BEGIN

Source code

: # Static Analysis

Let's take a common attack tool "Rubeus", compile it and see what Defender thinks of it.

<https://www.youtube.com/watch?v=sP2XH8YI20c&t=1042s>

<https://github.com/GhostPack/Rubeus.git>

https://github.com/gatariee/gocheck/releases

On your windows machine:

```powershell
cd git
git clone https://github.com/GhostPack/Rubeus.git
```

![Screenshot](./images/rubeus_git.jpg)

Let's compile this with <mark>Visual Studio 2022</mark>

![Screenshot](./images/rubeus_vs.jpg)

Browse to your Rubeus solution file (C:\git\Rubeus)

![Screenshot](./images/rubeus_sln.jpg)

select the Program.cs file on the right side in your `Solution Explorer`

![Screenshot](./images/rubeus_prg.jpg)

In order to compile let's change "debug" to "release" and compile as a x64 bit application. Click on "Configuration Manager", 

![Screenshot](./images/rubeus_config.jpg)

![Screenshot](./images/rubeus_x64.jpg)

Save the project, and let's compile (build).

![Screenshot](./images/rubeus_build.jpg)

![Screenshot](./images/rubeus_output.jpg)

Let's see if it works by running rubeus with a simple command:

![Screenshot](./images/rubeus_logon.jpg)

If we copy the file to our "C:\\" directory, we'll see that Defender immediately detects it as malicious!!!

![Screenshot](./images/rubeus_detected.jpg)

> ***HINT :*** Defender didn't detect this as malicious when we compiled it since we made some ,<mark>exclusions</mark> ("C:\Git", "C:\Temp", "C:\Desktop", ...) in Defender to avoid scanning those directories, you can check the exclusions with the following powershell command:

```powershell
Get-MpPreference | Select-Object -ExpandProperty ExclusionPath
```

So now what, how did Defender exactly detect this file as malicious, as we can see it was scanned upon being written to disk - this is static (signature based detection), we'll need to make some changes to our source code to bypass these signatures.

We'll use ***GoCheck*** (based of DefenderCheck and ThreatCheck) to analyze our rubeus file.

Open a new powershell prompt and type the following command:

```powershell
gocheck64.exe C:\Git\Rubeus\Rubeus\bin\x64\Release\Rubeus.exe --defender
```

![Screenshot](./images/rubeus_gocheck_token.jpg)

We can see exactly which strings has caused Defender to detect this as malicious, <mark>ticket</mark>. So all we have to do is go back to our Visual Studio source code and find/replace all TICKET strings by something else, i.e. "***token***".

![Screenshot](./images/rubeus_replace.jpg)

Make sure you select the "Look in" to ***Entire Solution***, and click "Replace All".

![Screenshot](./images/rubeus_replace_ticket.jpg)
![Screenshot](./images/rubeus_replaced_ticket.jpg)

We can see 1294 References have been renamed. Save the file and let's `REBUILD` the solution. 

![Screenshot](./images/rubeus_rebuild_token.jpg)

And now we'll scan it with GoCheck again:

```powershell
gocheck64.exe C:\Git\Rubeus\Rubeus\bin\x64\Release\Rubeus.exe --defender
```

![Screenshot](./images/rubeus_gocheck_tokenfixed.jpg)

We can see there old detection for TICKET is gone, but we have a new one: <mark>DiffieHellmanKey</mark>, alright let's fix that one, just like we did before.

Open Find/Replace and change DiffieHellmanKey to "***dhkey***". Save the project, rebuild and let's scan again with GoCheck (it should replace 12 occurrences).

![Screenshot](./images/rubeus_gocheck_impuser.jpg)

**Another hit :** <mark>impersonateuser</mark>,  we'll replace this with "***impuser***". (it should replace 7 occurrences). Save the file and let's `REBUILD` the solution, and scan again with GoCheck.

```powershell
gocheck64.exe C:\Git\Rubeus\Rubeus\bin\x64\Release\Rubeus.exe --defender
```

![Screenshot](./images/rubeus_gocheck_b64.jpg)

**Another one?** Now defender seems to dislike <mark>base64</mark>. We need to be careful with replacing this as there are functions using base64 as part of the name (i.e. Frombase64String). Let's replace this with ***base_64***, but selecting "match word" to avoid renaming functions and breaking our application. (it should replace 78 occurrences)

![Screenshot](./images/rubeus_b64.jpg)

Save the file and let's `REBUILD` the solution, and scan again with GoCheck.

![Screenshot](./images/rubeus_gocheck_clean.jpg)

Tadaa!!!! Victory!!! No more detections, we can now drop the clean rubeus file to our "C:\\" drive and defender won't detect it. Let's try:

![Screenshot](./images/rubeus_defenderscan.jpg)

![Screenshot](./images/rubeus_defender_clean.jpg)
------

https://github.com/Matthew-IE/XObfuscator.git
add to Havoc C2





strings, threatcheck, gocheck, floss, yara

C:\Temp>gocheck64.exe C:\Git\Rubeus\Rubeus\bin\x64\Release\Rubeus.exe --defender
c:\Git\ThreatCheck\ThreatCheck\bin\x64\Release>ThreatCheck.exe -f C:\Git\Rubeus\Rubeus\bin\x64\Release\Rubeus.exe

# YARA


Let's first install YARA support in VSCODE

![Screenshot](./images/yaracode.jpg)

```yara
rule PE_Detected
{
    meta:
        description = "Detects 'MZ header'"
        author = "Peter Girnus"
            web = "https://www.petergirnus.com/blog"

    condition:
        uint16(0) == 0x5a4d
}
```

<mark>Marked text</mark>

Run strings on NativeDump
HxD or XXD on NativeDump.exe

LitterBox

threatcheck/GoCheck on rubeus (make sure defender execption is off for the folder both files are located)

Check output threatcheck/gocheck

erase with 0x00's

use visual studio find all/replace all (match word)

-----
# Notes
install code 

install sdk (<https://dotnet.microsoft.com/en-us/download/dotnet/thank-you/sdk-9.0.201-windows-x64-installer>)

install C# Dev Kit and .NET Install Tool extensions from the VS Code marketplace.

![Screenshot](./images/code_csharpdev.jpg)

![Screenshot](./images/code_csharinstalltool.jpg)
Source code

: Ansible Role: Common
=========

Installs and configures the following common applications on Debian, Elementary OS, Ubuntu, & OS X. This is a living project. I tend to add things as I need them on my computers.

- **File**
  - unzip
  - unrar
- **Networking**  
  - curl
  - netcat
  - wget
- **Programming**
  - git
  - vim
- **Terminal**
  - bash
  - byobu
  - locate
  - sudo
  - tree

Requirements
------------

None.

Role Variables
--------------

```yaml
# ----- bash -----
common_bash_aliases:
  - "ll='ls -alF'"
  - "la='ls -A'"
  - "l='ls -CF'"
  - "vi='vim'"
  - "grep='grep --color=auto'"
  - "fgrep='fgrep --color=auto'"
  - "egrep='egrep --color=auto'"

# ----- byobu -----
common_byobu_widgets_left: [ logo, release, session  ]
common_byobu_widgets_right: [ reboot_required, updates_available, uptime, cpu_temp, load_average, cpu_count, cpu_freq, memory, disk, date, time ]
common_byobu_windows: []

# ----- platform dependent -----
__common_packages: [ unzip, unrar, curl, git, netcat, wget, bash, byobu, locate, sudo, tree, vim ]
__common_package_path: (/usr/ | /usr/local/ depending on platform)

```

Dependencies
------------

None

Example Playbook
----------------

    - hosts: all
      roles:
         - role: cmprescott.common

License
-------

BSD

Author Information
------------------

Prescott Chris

END

Your instructions | Return exactly what appears above, from the first line of the entries to the line with "https://github.com/gatariee/gocheck/releases", inclusive.

Response for this exercise |
Source code

: # Static Analysis

Let's take a common attack tool "Rubeus", compile it and see what Defender thinks of it.

<https://www.youtube.com/watch?v=sP2XH8YI20c&t=1042s>

<https://github.com/GhostPack/Rubeus.git>

https://github.com/gatariee/gocheck/releases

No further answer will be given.